I have a B.A. and M.A. in English, and a M.F.A. in Creative Writing. I have been tutoring writing since 2014. I truly enjoy discussing syntax, content, and structure, not only because I may impart my own knowledge and experience, but because I may learn from the incredible diversity and uniqueness with which people approach language. I believe tutoring is mutual, and I am excited to work with as many different students as possible.
I enjoy novel writing, playing guitar and piano, programming, playing RPGs (I'm a big Final Fantasy fan), and meeting new people!
Education & Certification
Undergraduate Degree: University of Maine - Bachelors, English and Philosophy
Graduate Degree: University of Maine - Masters, English
Novel Writing, Programming, Guitar, Piano, MMORPG
What is your teaching philosophy?
Teachers should be as motivated to learn as their students. An important part of the teaching process is learning the characteristics of each student, and then tailoring the lessons to them.
What might you do in a typical first session with a student?

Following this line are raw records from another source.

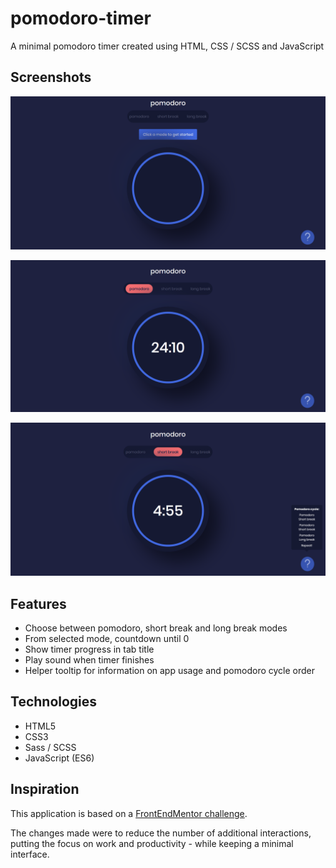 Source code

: # pomodoro-timer
A minimal pomodoro timer created using HTML, CSS / SCSS and JavaScript

## Screenshots
![Pomodoro app before use](https://github.com/mohammedyh/pomodoro-timer/blob/main/screenshot/pomodoro-screenshot-2.png)

![Pomodoro app in use](https://github.com/mohammedyh/pomodoro-timer/blob/main/screenshot/pomodoro-screenshot.png)

![Pomodoro app in use](https://github.com/mohammedyh/pomodoro-timer/blob/main/screenshot/pomodoro-screenshot-3.png)

## Features
- Choose between pomodoro, short break and long break modes
- From selected mode, countdown until 0
- Show timer progress in tab title
- Play sound when timer finishes
- Helper tooltip for information on app usage and pomodoro cycle order

## Technologies
- HTML5
- CSS3
- Sass / SCSS
- JavaScript (ES6)

## Inspiration
This application is based on a [FrontEndMentor challenge](https://www.frontendmentor.io/challenges/pomodoro-app-KBFnycJ6G).

The changes made were to reduce the number of additional interactions, putting the focus on work and productivity - while keeping a minimal interface.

Writing is about the self. Each person must discover his/her own style. In the first session with a student, I would try to get to know him/her. I am particularly interested in what intrigues the student. It's much easier to write a strong paper if the topic is something the student cares about.
How can you help a student become an independent learner?
As someone who struggled to compose a novel for many years, the most significant thing I learned is that you need to practice every single day. You simply cannot improve if you aren't trying and making mistakes. Failure is the greatest form of success.
How would you help a student stay motivated?
It's important to understand that "struggling" is merely your brain's way of telling you that you need more practice. It does not reflect your actual competency. Do not be discouraged by failure. Keep practicing!
If a student has difficulty learning a skill or concept, what would you do?
First, I would explain the concept, and then I would ask the student to employ the concept in some manner. If we are discussing thesis statements, I would provide a potential topic and ask the student to compose a thesis statement on that particular topic. I might also provide a concluding statement and ask the student to infer a thesis from that.
How do you help students who are struggling with reading comprehension?
I struggled with writing for a long time, and then I ended up with a Master's in English. The way I improved was to write about things I enjoyed. The same goes for reading. If the student is not familiar with any texts they might enjoy, I would offer some possibilities.
What strategies have you found to be most successful when you start to work with a student?
It's important to understand the idiosyncrasies of each student in order to understand their writing. Everyone has their own syntax, and rather than trying to homogenize everyone's writing, it's best to tailor critiques and suggestions to the individual style of each student.